Sun God Seeks…Surrogate? (Accidentally Yours #3)(25)
Author: Mimi Jean Pamfiloff

“Oh my God! Who do you think you are? I’m a grown woman—I can take care of myself. And for the record, you can’t ‘find yourself dead.’ That’s silly. ”

A low growl came through the phone. “Where?”

“I want it back! Where’s the stick, Kinich? What did you do with it? What did it say?”

“Stick? You have Maaskab trying to kill you, and you’re worried about a twig?

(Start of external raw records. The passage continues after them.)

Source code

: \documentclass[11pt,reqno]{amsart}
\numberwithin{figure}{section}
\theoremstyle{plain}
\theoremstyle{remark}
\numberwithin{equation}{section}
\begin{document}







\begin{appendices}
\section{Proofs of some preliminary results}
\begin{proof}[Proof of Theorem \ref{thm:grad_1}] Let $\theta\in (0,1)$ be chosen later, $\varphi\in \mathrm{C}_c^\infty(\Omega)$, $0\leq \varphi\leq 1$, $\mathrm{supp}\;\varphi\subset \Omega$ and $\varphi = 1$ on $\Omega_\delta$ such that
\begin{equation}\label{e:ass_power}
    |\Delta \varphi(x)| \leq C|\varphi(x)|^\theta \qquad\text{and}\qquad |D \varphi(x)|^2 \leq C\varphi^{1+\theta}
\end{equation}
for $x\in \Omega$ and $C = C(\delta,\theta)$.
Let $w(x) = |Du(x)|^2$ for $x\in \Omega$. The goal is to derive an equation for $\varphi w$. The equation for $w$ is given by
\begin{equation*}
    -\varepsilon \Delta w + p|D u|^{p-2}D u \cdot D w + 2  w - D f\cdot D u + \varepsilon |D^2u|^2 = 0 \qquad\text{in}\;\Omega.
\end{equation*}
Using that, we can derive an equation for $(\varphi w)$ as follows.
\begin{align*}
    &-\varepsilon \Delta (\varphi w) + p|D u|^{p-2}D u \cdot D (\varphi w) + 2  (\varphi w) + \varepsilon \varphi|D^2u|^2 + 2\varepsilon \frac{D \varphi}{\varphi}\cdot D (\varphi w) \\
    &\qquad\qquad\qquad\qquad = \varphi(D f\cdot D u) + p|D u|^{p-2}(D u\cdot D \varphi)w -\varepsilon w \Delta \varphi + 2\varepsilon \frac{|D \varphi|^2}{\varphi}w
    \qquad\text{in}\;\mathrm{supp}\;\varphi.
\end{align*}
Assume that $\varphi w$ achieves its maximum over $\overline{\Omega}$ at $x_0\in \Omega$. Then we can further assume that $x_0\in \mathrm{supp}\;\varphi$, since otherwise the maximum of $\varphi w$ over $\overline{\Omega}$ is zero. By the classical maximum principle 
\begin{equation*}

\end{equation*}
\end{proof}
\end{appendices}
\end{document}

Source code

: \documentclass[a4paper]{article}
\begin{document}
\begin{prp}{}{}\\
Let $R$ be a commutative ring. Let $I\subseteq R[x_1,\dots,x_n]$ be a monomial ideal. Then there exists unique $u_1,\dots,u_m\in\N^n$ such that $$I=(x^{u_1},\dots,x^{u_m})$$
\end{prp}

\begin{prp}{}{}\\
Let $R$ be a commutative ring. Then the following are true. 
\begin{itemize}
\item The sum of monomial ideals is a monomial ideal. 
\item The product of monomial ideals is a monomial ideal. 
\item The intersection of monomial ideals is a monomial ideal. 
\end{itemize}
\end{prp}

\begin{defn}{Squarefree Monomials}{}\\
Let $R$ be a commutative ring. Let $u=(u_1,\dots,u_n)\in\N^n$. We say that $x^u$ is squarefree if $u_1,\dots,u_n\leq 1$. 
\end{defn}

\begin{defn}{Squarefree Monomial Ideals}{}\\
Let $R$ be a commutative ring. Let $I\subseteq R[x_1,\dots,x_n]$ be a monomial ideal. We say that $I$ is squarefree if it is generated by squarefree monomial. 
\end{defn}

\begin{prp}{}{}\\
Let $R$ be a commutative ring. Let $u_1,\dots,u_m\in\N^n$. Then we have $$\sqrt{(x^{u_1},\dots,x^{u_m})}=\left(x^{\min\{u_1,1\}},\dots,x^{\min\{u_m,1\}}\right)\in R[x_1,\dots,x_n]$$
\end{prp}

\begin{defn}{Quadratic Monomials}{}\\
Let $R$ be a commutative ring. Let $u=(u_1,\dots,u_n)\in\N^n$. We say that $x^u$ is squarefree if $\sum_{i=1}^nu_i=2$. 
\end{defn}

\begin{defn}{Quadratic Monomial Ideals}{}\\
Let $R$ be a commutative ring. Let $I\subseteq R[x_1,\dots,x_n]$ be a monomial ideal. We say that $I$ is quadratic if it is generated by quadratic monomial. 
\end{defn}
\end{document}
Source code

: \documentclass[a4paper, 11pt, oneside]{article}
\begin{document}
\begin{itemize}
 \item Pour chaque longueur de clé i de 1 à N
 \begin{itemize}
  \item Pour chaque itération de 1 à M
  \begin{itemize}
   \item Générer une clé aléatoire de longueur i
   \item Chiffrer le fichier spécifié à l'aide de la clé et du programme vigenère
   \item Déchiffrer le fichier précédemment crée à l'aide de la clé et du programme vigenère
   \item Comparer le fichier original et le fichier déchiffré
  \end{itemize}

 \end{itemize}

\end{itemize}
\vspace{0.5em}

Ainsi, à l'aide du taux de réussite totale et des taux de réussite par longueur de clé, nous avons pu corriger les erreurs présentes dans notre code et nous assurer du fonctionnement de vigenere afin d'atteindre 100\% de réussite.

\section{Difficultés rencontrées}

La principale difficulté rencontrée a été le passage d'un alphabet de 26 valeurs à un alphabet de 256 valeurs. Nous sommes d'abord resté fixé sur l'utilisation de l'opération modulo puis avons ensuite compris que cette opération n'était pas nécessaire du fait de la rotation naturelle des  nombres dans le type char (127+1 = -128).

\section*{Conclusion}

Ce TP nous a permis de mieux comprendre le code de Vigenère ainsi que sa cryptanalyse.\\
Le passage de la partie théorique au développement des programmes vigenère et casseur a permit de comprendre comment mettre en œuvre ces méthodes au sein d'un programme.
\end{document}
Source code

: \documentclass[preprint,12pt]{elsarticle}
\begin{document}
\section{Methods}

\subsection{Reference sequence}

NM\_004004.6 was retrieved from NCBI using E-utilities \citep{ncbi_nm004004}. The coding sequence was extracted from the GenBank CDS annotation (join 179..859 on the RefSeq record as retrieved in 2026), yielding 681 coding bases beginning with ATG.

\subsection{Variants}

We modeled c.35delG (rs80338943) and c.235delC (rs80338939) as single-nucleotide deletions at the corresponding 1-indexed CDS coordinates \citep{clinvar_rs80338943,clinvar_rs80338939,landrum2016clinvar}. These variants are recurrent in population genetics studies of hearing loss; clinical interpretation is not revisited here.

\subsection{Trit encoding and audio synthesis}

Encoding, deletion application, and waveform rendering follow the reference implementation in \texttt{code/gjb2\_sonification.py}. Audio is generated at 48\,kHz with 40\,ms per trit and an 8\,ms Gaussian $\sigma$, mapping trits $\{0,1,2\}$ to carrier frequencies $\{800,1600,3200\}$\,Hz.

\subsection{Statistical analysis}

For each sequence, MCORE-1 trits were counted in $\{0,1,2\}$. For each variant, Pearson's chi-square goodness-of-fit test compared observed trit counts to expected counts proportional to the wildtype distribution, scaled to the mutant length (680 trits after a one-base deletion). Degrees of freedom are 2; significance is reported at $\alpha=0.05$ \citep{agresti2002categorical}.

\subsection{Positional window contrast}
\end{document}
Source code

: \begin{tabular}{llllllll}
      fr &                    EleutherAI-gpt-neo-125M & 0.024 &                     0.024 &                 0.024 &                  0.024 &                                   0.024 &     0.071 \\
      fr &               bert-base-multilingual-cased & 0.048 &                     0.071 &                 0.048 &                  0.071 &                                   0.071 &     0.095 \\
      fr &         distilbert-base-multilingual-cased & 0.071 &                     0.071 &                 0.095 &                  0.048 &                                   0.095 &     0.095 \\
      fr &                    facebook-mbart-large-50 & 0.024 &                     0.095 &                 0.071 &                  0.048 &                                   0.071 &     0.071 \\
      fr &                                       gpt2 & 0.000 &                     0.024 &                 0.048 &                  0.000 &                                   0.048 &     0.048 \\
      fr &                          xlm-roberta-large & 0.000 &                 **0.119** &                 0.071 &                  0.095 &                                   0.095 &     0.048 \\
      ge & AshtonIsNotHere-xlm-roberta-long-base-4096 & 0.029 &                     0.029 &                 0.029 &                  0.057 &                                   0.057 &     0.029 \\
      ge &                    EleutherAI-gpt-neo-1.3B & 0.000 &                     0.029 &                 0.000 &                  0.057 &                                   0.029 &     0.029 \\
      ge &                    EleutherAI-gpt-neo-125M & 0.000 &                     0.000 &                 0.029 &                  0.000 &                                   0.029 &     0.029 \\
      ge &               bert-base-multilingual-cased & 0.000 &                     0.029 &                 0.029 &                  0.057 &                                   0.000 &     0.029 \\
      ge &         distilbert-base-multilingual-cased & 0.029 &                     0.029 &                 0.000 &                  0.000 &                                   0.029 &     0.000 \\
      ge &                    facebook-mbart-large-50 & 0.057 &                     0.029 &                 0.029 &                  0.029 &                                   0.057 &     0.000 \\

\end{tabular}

Why didn’t you stay with Andrus?” He then grumbled something that sounded like “foolish morals.” Or did he say “foolish mortals?”

“But you said the monster wasn’t trying to kill me.”

“Yet!” he screamed. “Not yet! But soon! Gods dammit, woman. Tell me where you are so I can come get you.”

Yet? I must’ve missed that part. Oooh. Not good. “I’m…” I paused. Something on the floor right next to the vanity caught my eye. The pregnancy test. It must have fallen.

I plucked it off the floor, almost dropping it with my trembling hands. It took only a moment for my eyes to deliver the answer I needed.

My heart dropped to my ankles. “Oooh,” I said, followed by a slow breath out. “I’m—uh…uh…Good-bye, Kinich. I’ll be fine. Just—just leave me alone. Okay?”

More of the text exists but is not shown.